La terza linea di intervento sembra quella che più delle altre va nella direzione tracciata dalle autorità americane per prevenire il formarsi di bilanci non veritieri. Si tratta di interventi che dovrebbero regolare la contabilizzazione di operazioni finanziarie particolari le quali, anche se tecnicamente danno luogo a impegni “fuori bilancio” possono compromettere la veridicità e la completezza dei bilanci ed essere fonti di potenziali ingenti perdite, senza che di ciò vi sia evidenza alcuna: locazioni finanziarie, derivati, operazioni a termine. Questi interventi rispondono all’evoluzione dei tempi e alle continue innovazioni negli strumenti finanziari, che contengono profili di rischio un tempo sconosciuti e in molti casi sfuggono alla rilevazione contabile.

Conclusioni

Le vicende societarie che hanno interessato gli Stati Uniti non sono isolate e non sono la manifestazione di un singolo sistema malato: quello statunitense. Vicende simili hanno colpito anche imprese e banche di altri paesi, incluso il nostro. Alcune delle nostre banche del Sud sono state salvate in extremis, per acquisizione, con i bilanci precedenti mantenuti artificiosamente nella loro apparente integrità fino al momento della verità.

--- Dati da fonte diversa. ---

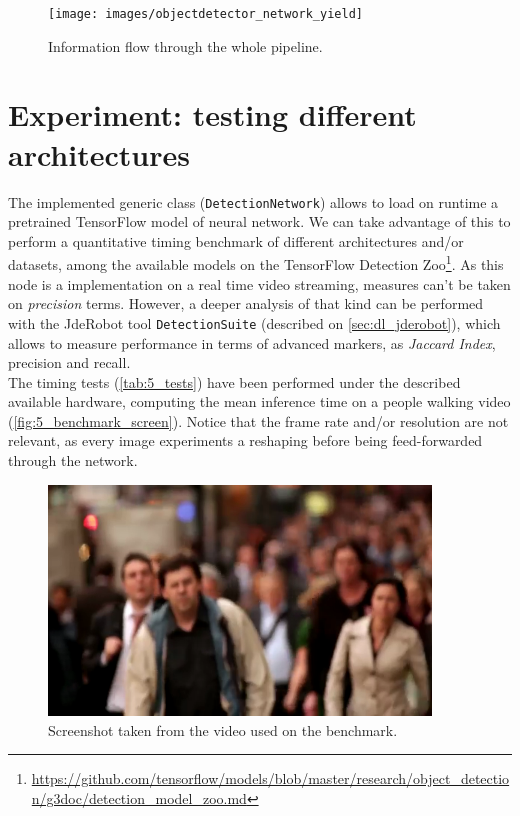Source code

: 		\begin{figure}[h]
			\centering
			\texttt{[image: images/objectdetector\_network\_yield]}
			\caption{Information flow through the whole pipeline.}
			\label{fig:5_whole_pipeline}
		\end{figure}


\section{Experiment: testing different architectures}
	The implemented generic class (\texttt{DetectionNetwork}) allows to load on runtime a pretrained TensorFlow model of neural network. We can take advantage of this to perform a quantitative timing benchmark of different architectures and/or datasets, among the available models on the TensorFlow Detection Zoo\footnote{\url{https://github.com/tensorflow/models/blob/master/research/object_detection/g3doc/detection_model_zoo.md}}. As this node is a implementation on a real time video streaming, measures can't be taken on \emph{precision} terms. However, a deeper analysis of that kind can be performed with the JdeRobot tool \texttt{DetectionSuite} (described on \autoref{sec:dl_jderobot}), which allows to measure performance in terms of advanced markers, as \emph{Jaccard Index}, precision and recall.\\
	
	The timing tests (\autoref{tab:5_tests}) have been performed under the described available hardware, computing the mean inference time on a people walking video (\autoref{fig:5_benchmark_screen}). Notice that the frame rate and/or resolution are not relevant, as every image experiments a reshaping before being feed-forwarded through the network.
	
	\begin{figure}[h]
		\centering
		\includegraphics[width=4in]{images/net_benchmarking_screenshot}
		\caption{Screenshot taken from the video used on the benchmark.}
		\label{fig:5_benchmark_screen}
	\end{figure}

La differenza, rispetto agli Stati Uniti, è che nell’Europa continentale i casi di mala gestione e di bilanci falsi non sono assenti, ma sono stati gestiti nel riserbo delle stanze che contano e senza esporre i responsabili alle sanzioni della giustizia. Ma questa differenza non può esimerci dal considerare il problema e dall’esaminare i modi più giusti per prevenirlo e per trattarlo quando accade. È un dato di fatto che nell’economia – in quella vecchia come in quella moderna – vi sono due modi per arricchirsi: quello del produrre valore, grazie all’innovazione, all’efficienza, all’impegno continuo, e quello di appropriarsi del valore di altri con artifizi che si distinguono dal furto solo nella forma, ma non nella sostanza. Dietro alcune delle vicende cui abbiamo assistito in questi anni non c’è niente di diverso dai comportamenti dei robber barons americani (i Vanderbilt, i Morgan, i Rockefeller), i cui comportamenti fraudolenti nei confronti degli investitori, ma non solo, sono stati ampiamente documentati dagli storici. Questo tipo di economia arricchisce i prepotenti, ma non fa progredire la società, non favorisce l’afflusso del risparmio alle imprese, non crea quella fiducia che è necessaria per favorire l’attività economica organizzata. Per questo motivo, quanto più le imprese, per realizzare la propria strategia, sono costrette a ricorrere a capitale di terzi (specie se con diretto accesso ai singoli risparmiatori), e quanto più devono fare conto sulla collaborazione di altri soggetti che per destinare risorse al partner hanno bisogno non solo di contratti, ma anche di segni tangibili della capacità di onorarli, tanto più devono pagare il prezzo della trasparenza. E la normativa deve essere strumentale a creare questo requisito per motivi di efficienza (favorire la corretta allocazione del capitale) e per motivi di equità (evitare che alcuni soggetti si approprino del valore aggiunto spettante ad altri).

1

Si veda a questo riguardo Marco Reboa, “Aspetti critici del nuovo falso in bilancio”, Rivista dei dottori commercialisti, LIII, fasc. 2, 2002.